LISTED RECORDS ▸

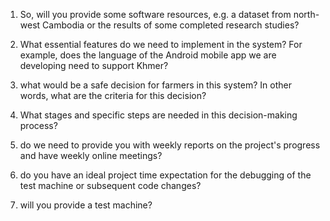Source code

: 1. So, will you provide some software resources, e.g. a dataset from north-west Cambodia or the results of some completed research studies?

2. What essential features do we need to implement in the system? For example, does the language of the Android mobile app we are developing need to support Khmer?

3. what would be a safe decision for farmers in this system? In other words, what are the criteria for this decision?

4. What stages and specific steps are needed in this decision-making process?

5. do we need to provide you with weekly reports on the project's progress and have weekly online meetings?

6. do you have an ideal project time expectation for the debugging of the test machine or subsequent code changes?

6. will you provide a test machine?
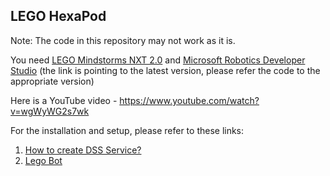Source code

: ## LEGO HexaPod

Note: The code in this repository may not work as it is. 

You need [LEGO Mindstorms NXT 2.0](https://www.amazon.com/LEGO-Mindstorms-NXT-Discontinued-manufacturer/dp/B001V7RF9U) and [Microsoft Robotics Developer Studio](https://www.microsoft.com/en-us/download/details.aspx?id=29081) (the link is pointing to the latest version, please refer the code to the appropriate version)

Here is a YouTube video - https://www.youtube.com/watch?v=wgWyWG2s7wk

For the installation and setup, please refer to these links:
1. [How to create DSS Service?](https://github.com/gokulm/LEGO.Bot/blob/master/DSS-Service.md)
2. [Lego Bot](https://github.com/gokulm/LEGO.Bot/blob/master/README.md)

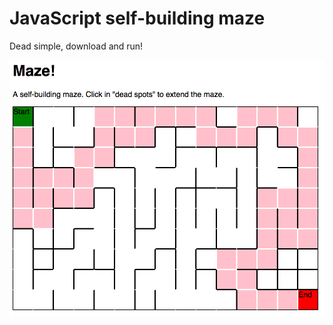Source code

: # JavaScript self-building maze

Dead simple, download and run!

![sample maze screenshot](/docs/sample_maze.png)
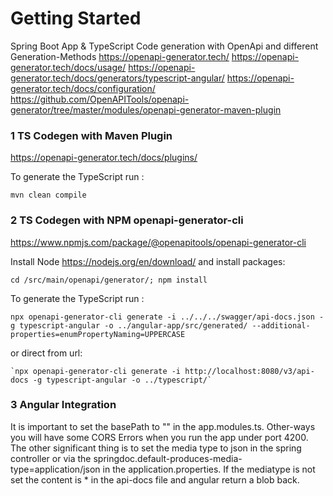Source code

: # Getting Started


Spring Boot App & TypeScript Code generation with OpenApi and different Generation-Methods
https://openapi-generator.tech/
https://openapi-generator.tech/docs/usage/
https://openapi-generator.tech/docs/generators/typescript-angular/
https://openapi-generator.tech/docs/configuration/
https://github.com/OpenAPITools/openapi-generator/tree/master/modules/openapi-generator-maven-plugin
### 1 TS Codegen with Maven Plugin
https://openapi-generator.tech/docs/plugins/

To generate the TypeScript run :

    mvn clean compile

### 2 TS Codegen with NPM openapi-generator-cli
https://www.npmjs.com/package/@openapitools/openapi-generator-cli

Install Node https://nodejs.org/en/download/ and install packages:

    cd /src/main/openapi/generator/; npm install

To generate the TypeScript run :

    npx openapi-generator-cli generate -i ../../../swagger/api-docs.json -g typescript-angular -o ../angular-app/src/generated/ --additional-properties=enumPropertyNaming=UPPERCASE

or direct from url:

    `npx openapi-generator-cli generate -i http://localhost:8080/v3/api-docs -g typescript-angular -o ../typescript/`

### 3 Angular Integration

It is important to set the basePath to "" in the app.modules.ts. Other-ways you will have some CORS Errors when you run the app under port 4200.
The other significant thing is to set the media type to json in the spring controller or via the springdoc.default-produces-media-type=application/json in the application.properties.
If the mediatype is not set the content is * in the api-docs file and angular return a blob back. 

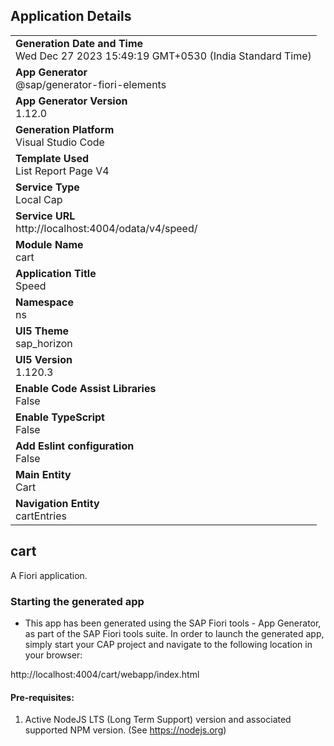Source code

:## Application Details
|               |
| ------------- |
|**Generation Date and Time**<br>Wed Dec 27 2023 15:49:19 GMT+0530 (India Standard Time)|
|**App Generator**<br>@sap/generator-fiori-elements|
|**App Generator Version**<br>1.12.0|
|**Generation Platform**<br>Visual Studio Code|
|**Template Used**<br>List Report Page V4|
|**Service Type**<br>Local Cap|
|**Service URL**<br>http://localhost:4004/odata/v4/speed/
|**Module Name**<br>cart|
|**Application Title**<br>Speed|
|**Namespace**<br>ns|
|**UI5 Theme**<br>sap_horizon|
|**UI5 Version**<br>1.120.3|
|**Enable Code Assist Libraries**<br>False|
|**Enable TypeScript**<br>False|
|**Add Eslint configuration**<br>False|
|**Main Entity**<br>Cart|
|**Navigation Entity**<br>cartEntries|

## cart

A Fiori application.

### Starting the generated app

-   This app has been generated using the SAP Fiori tools - App Generator, as part of the SAP Fiori tools suite.  In order to launch the generated app, simply start your CAP project and navigate to the following location in your browser:

http://localhost:4004/cart/webapp/index.html

#### Pre-requisites:

1. Active NodeJS LTS (Long Term Support) version and associated supported NPM version.  (See https://nodejs.org)


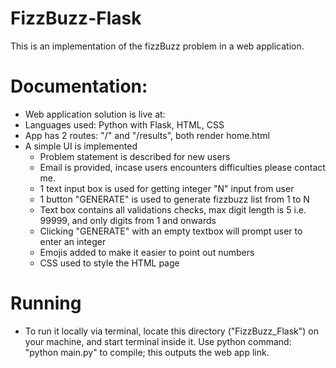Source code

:# FizzBuzz-Flask
This is an implementation of the fizzBuzz problem in a web application.

# Documentation:
- Web application solution is live at:
- Languages used: Python with Flask, HTML, CSS
- App has 2 routes: "/" and "/results", both render home.html
- A simple UI is implemented
    - Problem statement is described for new users
    - Email is provided, incase users encounters difficulties please contact me.
    - 1 text input box is used for getting integer "N" input from user
    - 1 button "GENERATE" is used to generate fizzbuzz list from 1 to N
    - Text box contains all validations checks, max digit length is 5 i.e. 99999, and only digits from 1 and onwards
    - Clicking "GENERATE" with an empty textbox will prompt user to enter an integer
    - Emojis added to make it easier to point out numbers
    - CSS used to style the HTML page

# Running
- To run it locally via terminal, locate this directory ("FizzBuzz_Flask") on your machine, and start terminal
    inside it. Use python command:  "python main.py" to compile;
    this outputs the web app link.


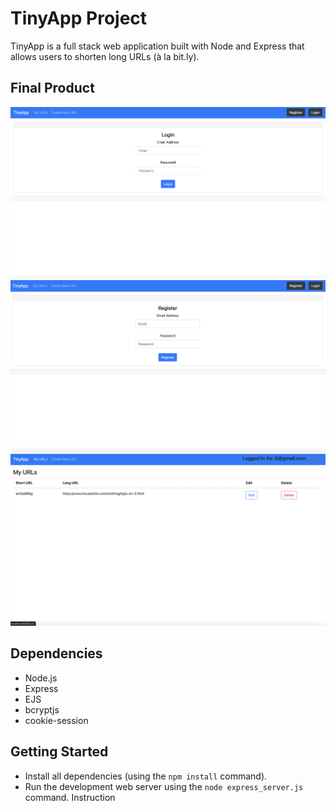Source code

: # TinyApp Project

TinyApp is a full stack web application built with Node and Express that allows users to shorten long URLs (à la bit.ly).

## Final Product

!["screenshot of login page"](https://github.com/Anaaag/tinyapp2/blob/main/docs/login-page.png?raw=true)
!["screenshot of register page"](https://github.com/Anaaag/tinyapp2/blob/main/docs/register-page.png?raw=true)
!["screenshot of url page"](https://github.com/Anaaag/tinyapp2/blob/main/docs/urls-page.png?raw=true)

## Dependencies

- Node.js
- Express
- EJS
- bcryptjs
- cookie-session

## Getting Started

- Install all dependencies (using the `npm install` command).
- Run the development web server using the `node express_server.js` command.
Instruction
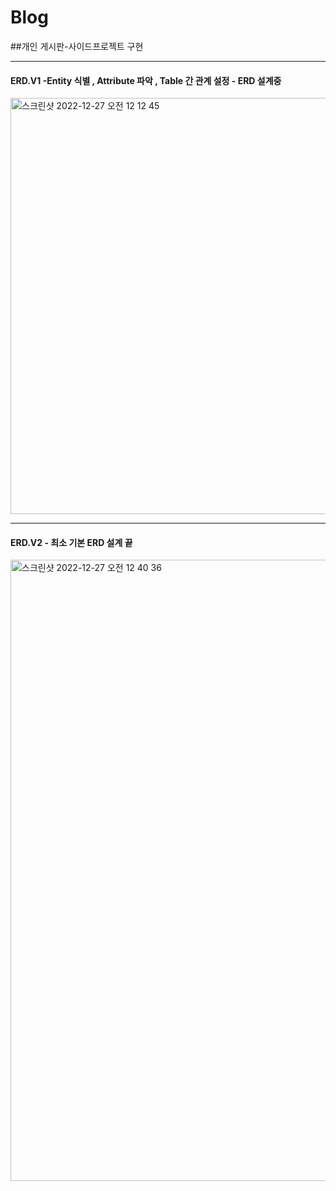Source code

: # Blog
##개인 게시판-사이드프로젝트 구현 

----------------------------------

#### ERD.V1 -Entity 식별 , Attribute 파악 , Table 간 관계 설정 - ERD 설계중 
<img width="666" alt="스크린샷 2022-12-27 오전 12 12 45" src="https://user-images.githubusercontent.com/66197538/209562519-a6ab16ef-a9e6-449b-bafe-5e385d0f6266.png">

------------------------------------

#### ERD.V2 - 최소 기본 ERD 설계 끝 
<img width="994" alt="스크린샷 2022-12-27 오전 12 40 36" src="https://user-images.githubusercontent.com/66197538/209564587-d27830c9-5b3e-4b97-b77a-bde98dd4bc80.png">

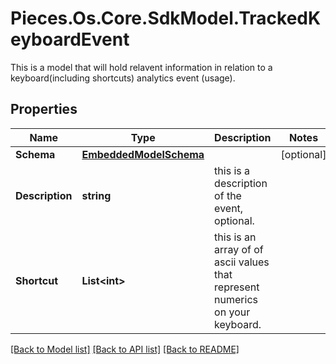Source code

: # Pieces.Os.Core.SdkModel.TrackedKeyboardEvent
This is a model that will hold relavent information in relation to a keyboard(including shortcuts) analytics event (usage).

## Properties

Name | Type | Description | Notes
------------ | ------------- | ------------- | -------------
**Schema** | [**EmbeddedModelSchema**](EmbeddedModelSchema.md) |  | [optional] 
**Description** | **string** | this is a description of the event, optional. | 
**Shortcut** | **List&lt;int&gt;** | this is an array of of ascii values that represent numerics on your keyboard. | 

[[Back to Model list]](../README.md#documentation-for-models) [[Back to API list]](../README.md#documentation-for-api-endpoints) [[Back to README]](../README.md)


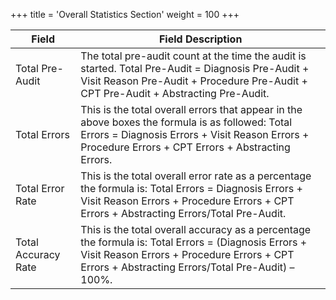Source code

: +++
title = 'Overall Statistics Section'
weight = 100
+++

| Field               | Field Description                                                                                                                                                                                       |
| ------------------- | ------------------------------------------------------------------------------------------------------------------------------------------------------------------------------------------------------- |
| Total Pre-Audit     | The total pre-audit count at the time the audit is started. Total Pre-Audit = Diagnosis Pre-Audit + Visit Reason Pre-Audit + Procedure Pre-Audit + CPT Pre-Audit + Abstracting Pre-Audit.               |
| Total Errors        | This is the total overall errors that appear in the above boxes the formula is as followed: Total Errors = Diagnosis Errors + Visit Reason Errors + Procedure Errors + CPT Errors + Abstracting Errors. |
| Total Error Rate    | This is the total overall error rate as a percentage the formula is: Total Errors = Diagnosis Errors + Visit Reason Errors + Procedure Errors + CPT Errors + Abstracting Errors/Total Pre-Audit.        |
| Total Accuracy Rate | This is the total overall accuracy as a percentage the formula is: Total Errors = (Diagnosis Errors + Visit Reason Errors + Procedure Errors + CPT Errors + Abstracting Errors/Total Pre-Audit) – 100%. |

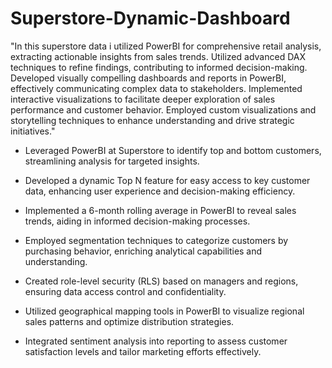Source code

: # Superstore-Dynamic-Dashboard

"In this superstore data i utilized PowerBI for comprehensive retail analysis, extracting actionable insights from sales trends. Utilized advanced DAX techniques to refine findings, contributing to informed decision-making. Developed visually compelling dashboards and reports in PowerBI, effectively communicating complex data to stakeholders. Implemented interactive visualizations to facilitate deeper exploration of sales performance and customer behavior. Employed custom visualizations and storytelling techniques to enhance understanding and drive strategic initiatives."

* Leveraged PowerBI at Superstore to identify top and bottom customers, streamlining analysis for targeted insights.

* Developed a dynamic Top N feature for easy access to key customer data, enhancing user experience and decision-making efficiency.

* Implemented a 6-month rolling average in PowerBI to reveal sales trends, aiding in informed decision-making processes.

* Employed segmentation techniques to categorize customers by purchasing behavior, enriching analytical capabilities and understanding.

* Created role-level security (RLS) based on managers and regions, ensuring data access control and confidentiality.

* Utilized geographical mapping tools in PowerBI to visualize regional sales patterns and optimize distribution strategies.

* Integrated sentiment analysis into reporting to assess customer satisfaction levels and tailor marketing efforts effectively.
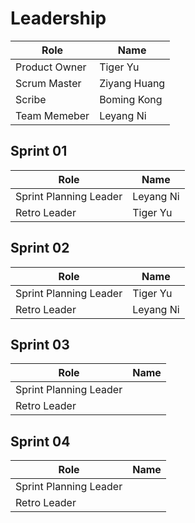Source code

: # Leadership

| Role          | Name         |
|---------------|--------------|
| Product Owner | Tiger Yu     |
| Scrum Master  | Ziyang Huang |
| Scribe        | Boming Kong  |
| Team Memeber  | Leyang Ni    |

## Sprint 01

| Role                   | Name      |
|------------------------|-----------|
| Sprint Planning Leader | Leyang Ni |
| Retro Leader           | Tiger Yu  |

## Sprint 02

| Role                   | Name     |
|------------------------|----------|
| Sprint Planning Leader | Tiger Yu |
| Retro Leader           | Leyang Ni|


## Sprint 03

| Role                   | Name |
|------------------------|------|
| Sprint Planning Leader |      |
| Retro Leader           |      |


## Sprint 04

| Role                   | Name |
|------------------------|------|
| Sprint Planning Leader |      |
| Retro Leader           |      |
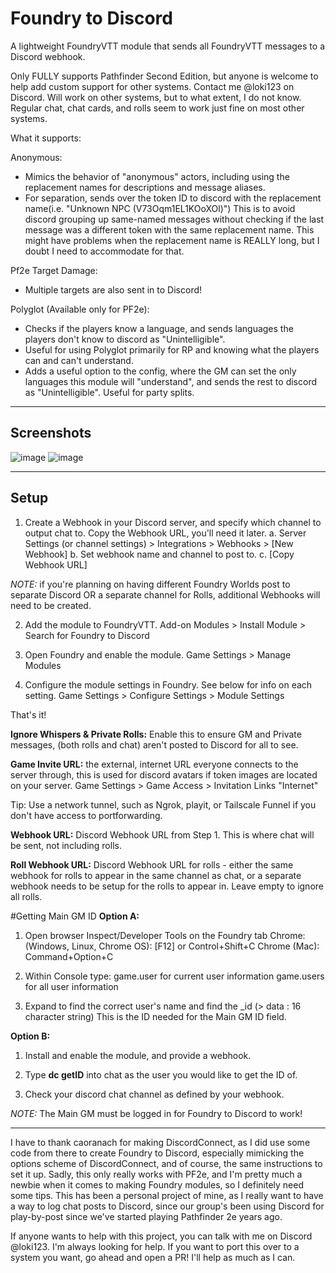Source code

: # Foundry to Discord
A lightweight FoundryVTT module that sends all FoundryVTT messages to a Discord webhook.

Only FULLY supports Pathfinder Second Edition, but anyone is welcome to help add custom support for other systems. Contact me @loki123 on Discord.
Will work on other systems, but to what extent, I do not know. Regular chat, chat cards, and rolls seem to work just fine on most other systems.

What it supports:

Anonymous:
- Mimics the behavior of "anonymous" actors, including using the replacement names for descriptions and message aliases.
- For separation, sends over the token ID to discord with the replacement name(i.e. "Unknown NPC (V73Oqm1EL1KOoXOl)") This is to avoid discord grouping up same-named messages without checking if the last message was a different token with the same replacement name. This might have problems when the replacement name is REALLY long, but I doubt I need to accommodate for that.

Pf2e Target Damage:
- Multiple targets are also sent in to Discord!

Polyglot (Available only for PF2e):
- Checks if the players know a language, and sends languages the players don't know to discord as "Unintelligible".
- Useful for using Polyglot primarily for RP and knowing what the players can and can't understand.
- Adds a useful option to the config, where the GM can set the only languages this module will "understand", and sends the rest to discord as "Unintelligible". Useful for party splits.

--------------------------------------------------
## Screenshots

![image](https://github.com/therealguy90/foundrytodiscord/assets/100253440/02a174a5-ae1b-4e23-9d6b-eb2ab333c747)
![image](https://github.com/therealguy90/foundrytodiscord/assets/100253440/a56012ee-ab0b-46b7-94cb-7ff42ab2cb11)


--------------------------------------------------
## Setup
 1. Create a Webhook in your Discord server, and specify which channel to output chat to. Copy  the Webhook URL, you'll need it later.
 a. Server Settings (or channel settings) > Integrations > Webhooks > [New Webhook]
 b. Set webhook name and channel to post to.
 c. [Copy Webhook URL]

*NOTE:* if you're planning on having different Foundry Worlds post to separate Discord OR a separate channel for Rolls, additional Webhooks will need to be created.

2. Add the module to FoundryVTT. 
Add-on Modules > Install Module > Search for Foundry to Discord

3. Open Foundry and enable the module. 
Game Settings > Manage Modules

4. Configure the module settings in Foundry. See below for info on each setting.
Game Settings > Configure Settings > Module Settings

That's it!

**Ignore Whispers & Private Rolls:** Enable this to ensure GM and Private messages, (both rolls and chat) aren't posted to Discord for all to see.

**Game Invite URL:** the external, internet URL everyone connects to the server through, this is used for discord avatars if token images are located on your server.
Game Settings > Game Access > Invitation Links "Internet"

Tip: Use a network tunnel, such as Ngrok, playit, or Tailscale Funnel if you don't have access to portforwarding.

**Webhook URL:** Discord Webhook URL from Step 1. This is where chat will be sent, not including rolls.

**Roll Webhook URL:** Discord Webhook URL for rolls - either the same webhook for rolls to appear in the same channel as chat, or a separate webhook needs to be setup for the rolls to appear in. Leave empty to ignore all rolls.

#Getting Main GM ID
**Option A:**
1. Open browser Inspect/Developer Tools on the Foundry tab
Chrome: (Windows, Linux, Chrome OS): [F12] or Control+Shift+C
Chrome (Mac): Command+Option+C

2. Within Console type:
game.user for current user information
game.users for all user information

3. Expand to find the correct user's name and find the _id (> data : 16 character string)
This is the ID needed for the Main GM ID field.

**Option B:**
1. Install and enable the module, and provide a webhook.

2. Type **dc getID** into chat as the user you would like to get the ID of.

3. Check your discord chat channel as defined by your webhook.

*NOTE:* The Main GM must be logged in for Foundry to Discord to work!

--------------------------------------------------

I have to thank caoranach for making DiscordConnect, as I did use some code from there to create Foundry to Discord, especially mimicking the options scheme of DiscordConnect, and of course, the same instructions to set it up.
Sadly, this only really works with PF2e, and I'm pretty much a newbie when it comes to making Foundry modules, so I definitely need some tips. This has been a personal project of mine, as I really want to have a way to log chat posts to Discord, since our group's been using Discord for play-by-post since we've started playing Pathfinder 2e years ago.

If anyone wants to help with this project, you can talk with me on Discord @loki123. I'm always looking for help. If you want to port this over to a system you want, go ahead and open a PR! I'll help as much as I can.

EXERCISE AIM ▸ Which of the lines in the data hold the string "blob"? Report each of them by copying it.

OUTPUT OF THE TASK ▸
1. [How to create DSS Service?](https://github.com/gokulm/LEGO.Bot/blob/master/DSS-Service.md)
2. [Lego Bot](https://github.com/gokulm/LEGO.Bot/blob/master/README.md)
If the mediatype is not set the content is * in the api-docs file and angular return a blob back. 
!["screenshot of login page"](https://github.com/Anaaag/tinyapp2/blob/main/docs/login-page.png?raw=true)
!["screenshot of register page"](https://github.com/Anaaag/tinyapp2/blob/main/docs/register-page.png?raw=true)
!["screenshot of url page"](https://github.com/Anaaag/tinyapp2/blob/main/docs/urls-page.png?raw=true)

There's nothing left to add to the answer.